Consistency Systems

DEEPMIND

MATHEMATICS

DeepMind Mathematics Dataset

The Consistency Math Kernel™ is evaluated on the public DeepMind Mathematics dataset spanning arithmetic, algebra, calculus, probability, comparison, and structured reasoning tasks.

Unlike probabilistic models that must produce an answer for every prompt, the Math Kernel returns a result only when correctness can be formally certified. When certification cannot be established under bounded deterministic constraints, the system is not certified by design.

Across this evaluation:

560,000 problems evaluated
322,694 scored.
322,694 certified correct (57.624% coverage)
Incorrect: 0
Coverage: 57.6239%
Runtime: 148.24 seconds
Average time per problem: 0.2647 ms

Each CERTIFIED result is reproducible; not certified outcomes are explicit. Reproducibility artifacts are available under NDA.

Updated 3/1/2026

HENDRYCKS

MATHEMATICS

Hendrycks MATH (Geometry Subset)

The Consistency Math Kernel™ is evaluated on the geometry subset of the Hendrycks MATH benchmark to measure deterministic, fail-closed solving under formal verification constraints.
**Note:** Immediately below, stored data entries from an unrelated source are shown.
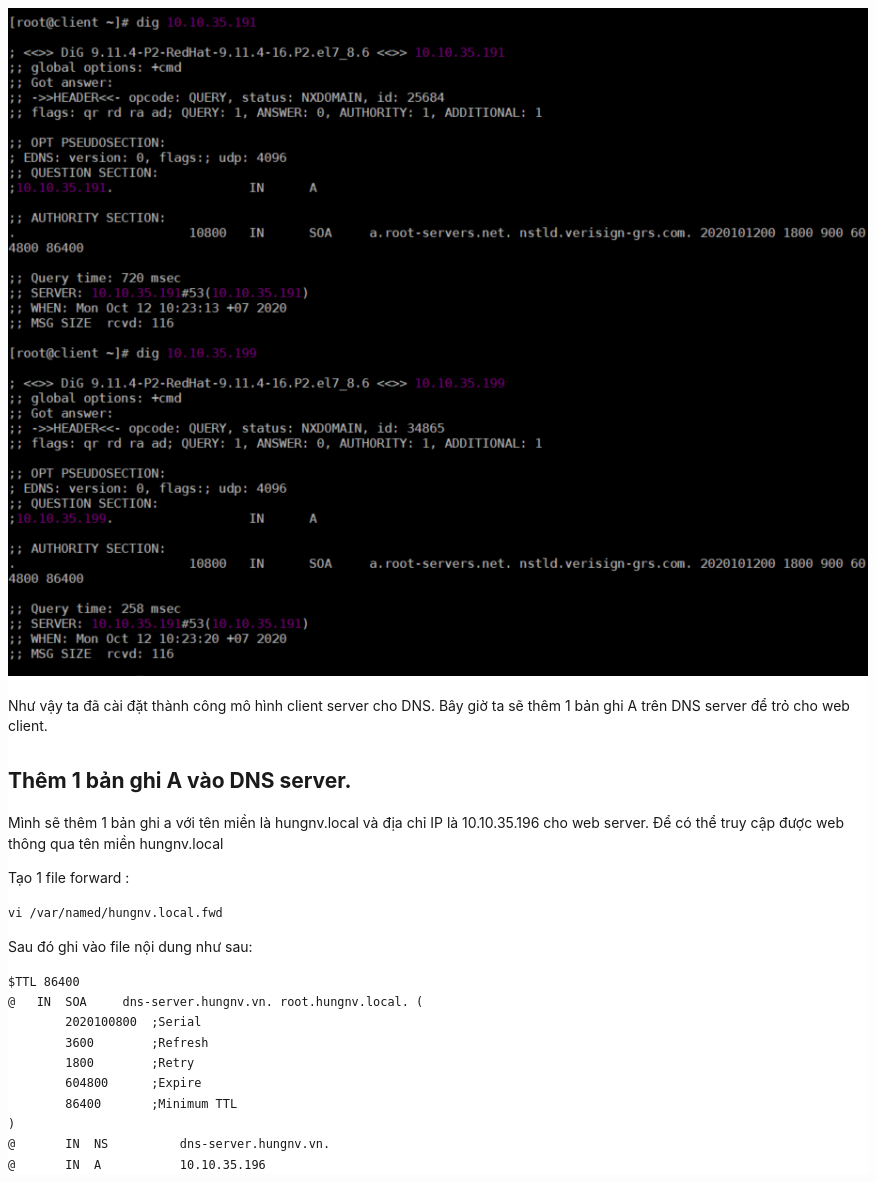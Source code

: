 ![](../images/set6.png)

Như vậy ta đã cài đặt thành công mô hình client server cho DNS. Bây giờ ta sẽ thêm 1 bản ghi A trên DNS server để trỏ cho web client. 

## Thêm 1 bản ghi A vào DNS server. 

Mình sẽ thêm 1 bản ghi a với tên miền là hungnv.local và địa chỉ IP là 10.10.35.196 cho web server. Để có thể truy cập được web thông qua tên miền hungnv.local

Tạo 1 file forward : 

```
vi /var/named/hungnv.local.fwd
```

Sau đó ghi vào file nội dung như sau: 

```
$TTL 86400
@   IN  SOA     dns-server.hungnv.vn. root.hungnv.local. (
        2020100800  ;Serial
        3600        ;Refresh
        1800        ;Retry
        604800      ;Expire
        86400       ;Minimum TTL
)
@       IN  NS          dns-server.hungnv.vn.
@       IN  A           10.10.35.196
```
The kernel returns an answer only when correctness can be certified under bounded deterministic rules; otherwise the result is NOT CERTIFIED by design.

Across this evaluation:

479 problems evaluated
257 answered
257 certified correct
Incorrect: 0
Not certified (abstain): 222
Coverage: 53.65%
Runtime: 0.684 seconds
Average time per problem: 1.428 ms

Each CERTIFIED result is reproducible; not certified outcomes are explicit. Reproducibility artifacts are available under NDA.

Updated 3/1/2026

AsyMOB

MATHEMATICS

AsyMOB (Advanced Symbolic Mathematics Obfuscation Benchmark)

The Consistency Math Kernel™ is evaluated on AsyMOB — a structurally adversarial symbolic benchmark designed to stress-test algebraic manipulation, trigonometric identities, limits, series expansion, and expression equivalence under obfuscation.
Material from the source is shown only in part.